▶ [Brief]: When you retype the records that follow, keep each word as it is and drop any pictures.

Start of Block

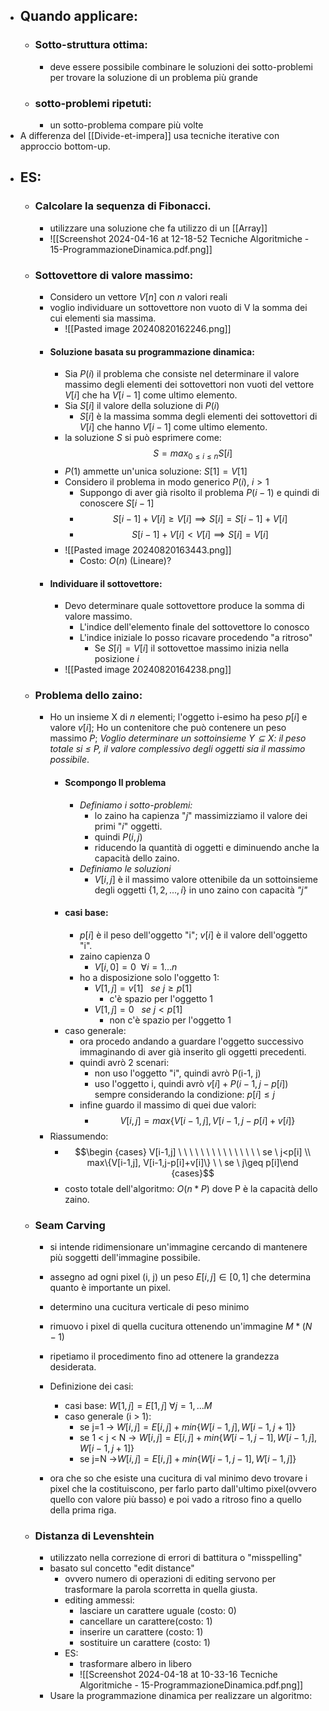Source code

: - ## Quando applicare:
	- ### Sotto-struttura ottima:
		- deve essere possibile combinare le soluzioni dei sotto-problemi per trovare la soluzione di un problema più grande
	- ### sotto-problemi ripetuti:
		- un sotto-problema compare più volte
- A differenza del [[Divide-et-impera]] usa tecniche iterative con approccio bottom-up.
- ## ES:
	- ### Calcolare la sequenza di Fibonacci.
		- utilizzare una soluzione che fa utilizzo di un [[Array]] 
		- ![[Screenshot 2024-04-16 at 12-18-52 Tecniche Algoritmiche - 15-ProgrammazioneDinamica.pdf.png]]
	- ### Sottovettore di valore massimo:
		- Considero un vettore $V[n]$ con $n$ valori reali 
		- voglio individuare un sottovettore non vuoto di V la somma dei cui elementi sia massima.
			- ![[Pasted image 20240820162246.png]]
		- #### Soluzione basata su programmazione dinamica:
			- Sia $P(i)$ il problema che consiste nel determinare il valore massimo degli elementi dei sottovettori non vuoti del vettore $V[i]$ che ha $V[i-1]$ come ultimo elemento.
			- Sia $S[i]$ il valore della soluzione di $P(i)$ 
				- $S[i]$ è la massima somma degli elementi dei sottovettori di $V[i]$ che hanno $V[i-1]$ come ultimo elemento.
			- la soluzione $S$ si può esprimere come:$$S=max_{0\leq i\leq n}S[i]$$
			- $P(1)$ ammette un'unica soluzione: $S[1]=V[1]$
			- Considero il problema in modo generico $P(i), \ i>1$
				- Suppongo di aver già risolto il problema $P(i-1)$ e quindi di conoscere $S[i-1]$ 
				- $$S[i-1]+V[i]\geq V[i]\implies S[i]=S[i-1]+V[i]$$
				-  $$S[i-1]+V[i]< V[i]\implies S[i]=V[i]$$
			- ![[Pasted image 20240820163443.png]]
				- Costo: $O(n)$ (Lineare)?
		- #### Individuare il sottovettore:
			- Devo determinare quale sottovettore produce la somma di valore massimo.
				- L'indice dell'elemento finale del sottovettore lo conosco
				- L'indice iniziale lo posso ricavare procedendo "a ritroso"
					- Se $S[i]=V[i]$ il sottovettoe massimo inizia nella posizione $i$
			- ![[Pasted image 20240820164238.png]]
	- ### Problema dello zaino:
		- Ho un insieme X di $n$ elementi; l'oggetto i-esimo ha peso $p[i]$ e valore $v[i]$; Ho un contenitore che può contenere un peso massimo _P_; _Voglio determinare un sottoinsieme $Y \subseteq X:$ il peso totale si $\leq$ P, il valore complessivo degli oggetti sia il massimo possibile_.
			- #### Scompongo Il problema
				- _Definiamo i sotto-problemi:_
					- lo zaino ha capienza "_j_" massimizziamo il valore dei primi "_i_" oggetti.
					- quindi $P(i, j)$
					- riducendo la quantità di oggetti e diminuendo anche la capacità dello zaino.
				- _Definiamo le soluzioni_
					- $V[i, j]$ è il massimo valore ottenibile da un sottoinsieme degli oggetti $\{1, 2, ..., i\}$ in uno zaino con capacità _"j"_
			- #### casi base:
				- $p[i]$ è il peso dell'oggetto "i"; $v[i]$ è il valore dell'oggetto "i".
				- zaino capienza 0
					- $V[i, 0]=0\ \ \forall i=1...n$ 
				- ho a disposizione solo l'oggetto 1:
					- $V[1, j]=v[1] \ \ \  se \ j\geq p[1]$ 
						- c'è spazio per l'oggetto 1
					- $V[1, j]= 0 \ \ \  se \ j< p[1]$ 
						- non c'è spazio per l'oggetto 1
			- caso generale:
				- ora procedo andando a guardare l'oggetto successivo immaginando di aver già inserito gli oggetti precedenti.
				- quindi avrò 2 scenari:
					- non uso l'oggetto "i", quindi avrò P(i-1, j)
					- uso l'oggetto i, quindi avrò $v[i]+P(i-1, j-p[i])$ sempre considerando la condizione: $p[i]\leq j$ 
				- infine guardo il massimo di quei due valori:
					- $$V[i,j]=max\{V[i-1,j], V[i-1,j-p[i]+v[i]\}$$
		- Riassumendo:
			- $$\begin {cases}  V[i-1,j] \ \ \ \ \ \ \ \ \ \ \ \ \ \ \  se \  j<p[i] \\ max\{V[i-1,j], V[i-1,j-p[i]+v[i]\} \ \ se \ j\geq p[i]\end {cases}$$
			- costo totale dell'algoritmo: $O(n*P)$ dove P è la capacità dello zaino.
	- ### Seam Carving
		- si intende ridimensionare un'immagine cercando di mantenere più soggetti dell'immagine possibile.
		- assegno ad ogni pixel (i, j) un peso $E[i, j] \in [0,1]$ che determina quanto è importante un pixel.
		- determino una cucitura verticale di peso minimo 
		- rimuovo i pixel di quella cucitura ottenendo un'immagine $M*(N-1)$
		- ripetiamo il procedimento fino ad ottenere la grandezza desiderata.
		- Definizione dei casi:
			- casi base: $W[1, j]=E[1,j]\ \forall j=1,...M$
			- caso generale (i > 1):
				- se j=1 -> $W[i,j]=E[i,j] +min\{ W[i-1,j], W[i-1,j+1]\}$
				- se 1 < j < N -> $W[i,j]=E[i,j] +min\{W[i-1,j-1], W[i-1,j], W[i-1,j+1]\}$
				- se j=N ->$W[i,j]=E[i,j] +min\{W[i-1,j-1], W[i-1,j]\}$
				  
		- ora che so che esiste una cucitura di val minimo devo trovare i pixel che la costituiscono, per farlo parto dall'ultimo pixel(ovvero quello con valore più basso) e poi vado a ritroso fino a quello della prima riga.
	- ### Distanza di Levenshtein
		- utilizzato nella correzione di errori di battitura o "misspelling"
		- basato sul concetto "edit distance"
			- ovvero numero di operazioni di editing servono per trasformare la parola scorretta in quella giusta.
			- editing ammessi:
				- lasciare un carattere uguale (costo: 0)
				- cancellare un carattere(costo: 1)
				- inserire un carattere (costo: 1)
				- sostituire un carattere (costo: 1)
			- ES:
				- trasformare albero in libero
				- ![[Screenshot 2024-04-18 at 10-33-16 Tecniche Algoritmiche - 15-ProgrammazioneDinamica.pdf.png]]
		- Usare la programmazione dinamica per realizzare un algoritmo:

End of Block

▶ [Exercise solution]:
Source code

: - ## Quando applicare:
	- ### Sotto-struttura ottima:
		- deve essere possibile combinare le soluzioni dei sotto-problemi per trovare la soluzione di un problema più grande
	- ### sotto-problemi ripetuti:
		- un sotto-problema compare più volte
- A differenza del [[Divide-et-impera]] usa tecniche iterative con approccio bottom-up.
- ## ES:
	- ### Calcolare la sequenza di Fibonacci.
		- utilizzare una soluzione che fa utilizzo di un [[Array]] 
		- ![[Screenshot 2024-04-16 at 12-18-52 Tecniche Algoritmiche - 15-ProgrammazioneDinamica.pdf.png]]
	- ### Sottovettore di valore massimo:
		- Considero un vettore $V[n]$ con $n$ valori reali 
		- voglio individuare un sottovettore non vuoto di V la somma dei cui elementi sia massima.
			- ![[Pasted image 20240820162246.png]]
		- #### Soluzione basata su programmazione dinamica:
			- Sia $P(i)$ il problema che consiste nel determinare il valore massimo degli elementi dei sottovettori non vuoti del vettore $V[i]$ che ha $V[i-1]$ come ultimo elemento.
			- Sia $S[i]$ il valore della soluzione di $P(i)$ 
				- $S[i]$ è la massima somma degli elementi dei sottovettori di $V[i]$ che hanno $V[i-1]$ come ultimo elemento.
			- la soluzione $S$ si può esprimere come:$$S=max_{0\leq i\leq n}S[i]$$
			- $P(1)$ ammette un'unica soluzione: $S[1]=V[1]$
			- Considero il problema in modo generico $P(i), \ i>1$
				- Suppongo di aver già risolto il problema $P(i-1)$ e quindi di conoscere $S[i-1]$ 
				- $$S[i-1]+V[i]\geq V[i]\implies S[i]=S[i-1]+V[i]$$
				-  $$S[i-1]+V[i]< V[i]\implies S[i]=V[i]$$
			- ![[Pasted image 20240820163443.png]]
				- Costo: $O(n)$ (Lineare)?
		- #### Individuare il sottovettore:
			- Devo determinare quale sottovettore produce la somma di valore massimo.
				- L'indice dell'elemento finale del sottovettore lo conosco
				- L'indice iniziale lo posso ricavare procedendo "a ritroso"
					- Se $S[i]=V[i]$ il sottovettoe massimo inizia nella posizione $i$
			- ![[Pasted image 20240820164238.png]]
	- ### Problema dello zaino:
		- Ho un insieme X di $n$ elementi; l'oggetto i-esimo ha peso $p[i]$ e valore $v[i]$; Ho un contenitore che può contenere un peso massimo _P_; _Voglio determinare un sottoinsieme $Y \subseteq X:$ il peso totale si $\leq$ P, il valore complessivo degli oggetti sia il massimo possibile_.
			- #### Scompongo Il problema
				- _Definiamo i sotto-problemi:_
					- lo zaino ha capienza "_j_" massimizziamo il valore dei primi "_i_" oggetti.
					- quindi $P(i, j)$
					- riducendo la quantità di oggetti e diminuendo anche la capacità dello zaino.
				- _Definiamo le soluzioni_
					- $V[i, j]$ è il massimo valore ottenibile da un sottoinsieme degli oggetti $\{1, 2, ..., i\}$ in uno zaino con capacità _"j"_
			- #### casi base:
				- $p[i]$ è il peso dell'oggetto "i"; $v[i]$ è il valore dell'oggetto "i".
				- zaino capienza 0
					- $V[i, 0]=0\ \ \forall i=1...n$ 
				- ho a disposizione solo l'oggetto 1:
					- $V[1, j]=v[1] \ \ \  se \ j\geq p[1]$ 
						- c'è spazio per l'oggetto 1
					- $V[1, j]= 0 \ \ \  se \ j< p[1]$ 
						- non c'è spazio per l'oggetto 1
			- caso generale:
				- ora procedo andando a guardare l'oggetto successivo immaginando di aver già inserito gli oggetti precedenti.
				- quindi avrò 2 scenari:
					- non uso l'oggetto "i", quindi avrò P(i-1, j)
					- uso l'oggetto i, quindi avrò $v[i]+P(i-1, j-p[i])$ sempre considerando la condizione: $p[i]\leq j$ 
				- infine guardo il massimo di quei due valori:
					- $$V[i,j]=max\{V[i-1,j], V[i-1,j-p[i]+v[i]\}$$
		- Riassumendo:
			- $$\begin {cases}  V[i-1,j] \ \ \ \ \ \ \ \ \ \ \ \ \ \ \  se \  j<p[i] \\ max\{V[i-1,j], V[i-1,j-p[i]+v[i]\} \ \ se \ j\geq p[i]\end {cases}$$
			- costo totale dell'algoritmo: $O(n*P)$ dove P è la capacità dello zaino.
	- ### Seam Carving
		- si intende ridimensionare un'immagine cercando di mantenere più soggetti dell'immagine possibile.
		- assegno ad ogni pixel (i, j) un peso $E[i, j] \in [0,1]$ che determina quanto è importante un pixel.
		- determino una cucitura verticale di peso minimo 
		- rimuovo i pixel di quella cucitura ottenendo un'immagine $M*(N-1)$
		- ripetiamo il procedimento fino ad ottenere la grandezza desiderata.
		- Definizione dei casi:
			- casi base: $W[1, j]=E[1,j]\ \forall j=1,...M$
			- caso generale (i > 1):
				- se j=1 -> $W[i,j]=E[i,j] +min\{ W[i-1,j], W[i-1,j+1]\}$
				- se 1 < j < N -> $W[i,j]=E[i,j] +min\{W[i-1,j-1], W[i-1,j], W[i-1,j+1]\}$
				- se j=N ->$W[i,j]=E[i,j] +min\{W[i-1,j-1], W[i-1,j]\}$
				  
		- ora che so che esiste una cucitura di val minimo devo trovare i pixel che la costituiscono, per farlo parto dall'ultimo pixel(ovvero quello con valore più basso) e poi vado a ritroso fino a quello della prima riga.
	- ### Distanza di Levenshtein
		- utilizzato nella correzione di errori di battitura o "misspelling"
		- basato sul concetto "edit distance"
			- ovvero numero di operazioni di editing servono per trasformare la parola scorretta in quella giusta.
			- editing ammessi:
				- lasciare un carattere uguale (costo: 0)
				- cancellare un carattere(costo: 1)
				- inserire un carattere (costo: 1)
				- sostituire un carattere (costo: 1)
			- ES:
				- trasformare albero in libero
				- ![[Screenshot 2024-04-18 at 10-33-16 Tecniche Algoritmiche - 15-ProgrammazioneDinamica.pdf.png]]
		- Usare la programmazione dinamica per realizzare un algoritmo:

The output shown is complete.